### What is being asked
If a line in the records below holds the word "Only", copy it.

···

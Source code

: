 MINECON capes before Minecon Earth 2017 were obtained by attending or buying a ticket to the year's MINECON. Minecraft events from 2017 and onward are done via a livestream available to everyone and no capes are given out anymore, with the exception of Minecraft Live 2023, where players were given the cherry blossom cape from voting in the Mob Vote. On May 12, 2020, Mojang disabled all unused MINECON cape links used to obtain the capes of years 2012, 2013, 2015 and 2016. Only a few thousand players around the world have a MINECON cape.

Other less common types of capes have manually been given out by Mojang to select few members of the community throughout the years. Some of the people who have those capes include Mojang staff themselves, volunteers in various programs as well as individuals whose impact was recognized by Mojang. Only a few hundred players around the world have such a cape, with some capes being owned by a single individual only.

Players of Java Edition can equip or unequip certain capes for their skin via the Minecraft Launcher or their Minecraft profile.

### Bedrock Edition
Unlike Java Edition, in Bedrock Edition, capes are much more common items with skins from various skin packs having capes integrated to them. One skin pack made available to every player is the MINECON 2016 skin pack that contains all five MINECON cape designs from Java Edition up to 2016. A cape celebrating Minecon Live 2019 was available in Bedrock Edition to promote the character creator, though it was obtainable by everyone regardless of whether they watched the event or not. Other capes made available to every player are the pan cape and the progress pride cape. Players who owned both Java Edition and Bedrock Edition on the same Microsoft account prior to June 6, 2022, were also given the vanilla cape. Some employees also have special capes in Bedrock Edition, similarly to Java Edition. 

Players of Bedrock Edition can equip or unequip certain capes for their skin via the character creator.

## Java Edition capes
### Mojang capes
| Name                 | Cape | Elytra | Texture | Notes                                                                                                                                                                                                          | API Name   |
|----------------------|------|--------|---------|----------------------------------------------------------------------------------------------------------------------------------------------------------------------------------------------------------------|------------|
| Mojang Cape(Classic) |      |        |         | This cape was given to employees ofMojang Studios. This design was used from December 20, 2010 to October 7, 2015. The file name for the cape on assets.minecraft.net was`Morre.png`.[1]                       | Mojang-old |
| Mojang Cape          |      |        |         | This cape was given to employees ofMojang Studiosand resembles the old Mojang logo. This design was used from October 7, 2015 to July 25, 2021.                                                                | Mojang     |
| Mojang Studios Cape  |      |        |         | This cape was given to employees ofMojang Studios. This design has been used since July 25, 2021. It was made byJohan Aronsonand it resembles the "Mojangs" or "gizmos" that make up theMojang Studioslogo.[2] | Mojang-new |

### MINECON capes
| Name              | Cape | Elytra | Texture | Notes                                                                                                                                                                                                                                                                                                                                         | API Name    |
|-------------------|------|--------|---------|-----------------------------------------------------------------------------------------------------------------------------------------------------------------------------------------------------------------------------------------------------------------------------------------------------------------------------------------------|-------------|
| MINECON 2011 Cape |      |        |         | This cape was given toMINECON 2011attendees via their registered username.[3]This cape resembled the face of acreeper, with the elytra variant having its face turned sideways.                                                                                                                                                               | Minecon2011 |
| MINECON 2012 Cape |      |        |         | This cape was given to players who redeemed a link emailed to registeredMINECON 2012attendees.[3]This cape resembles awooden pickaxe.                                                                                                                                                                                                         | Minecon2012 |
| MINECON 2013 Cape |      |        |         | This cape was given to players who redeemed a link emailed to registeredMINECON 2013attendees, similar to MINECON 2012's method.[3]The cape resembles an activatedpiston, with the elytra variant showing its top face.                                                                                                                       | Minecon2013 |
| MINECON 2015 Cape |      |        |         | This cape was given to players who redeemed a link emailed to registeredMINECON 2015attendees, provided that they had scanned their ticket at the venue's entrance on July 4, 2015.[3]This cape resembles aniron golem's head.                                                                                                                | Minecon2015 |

···

### Final answer
: MINECON capes before Minecon Earth 2017 were obtained by attending or buying a ticket to the year's MINECON. Minecraft events from 2017 and onward are done via a livestream available to everyone and no capes are given out anymore, with the exception of Minecraft Live 2023, where players were given the cherry blossom cape from voting in the Mob Vote. On May 12, 2020, Mojang disabled all unused MINECON cape links used to obtain the capes of years 2012, 2013, 2015 and 2016. Only a few thousand players around the world have a MINECON cape.
Other less common types of capes have manually been given out by Mojang to select few members of the community throughout the years. Some of the people who have those capes include Mojang staff themselves, volunteers in various programs as well as individuals whose impact was recognized by Mojang. Only a few hundred players around the world have such a cape, with some capes being owned by a single individual only.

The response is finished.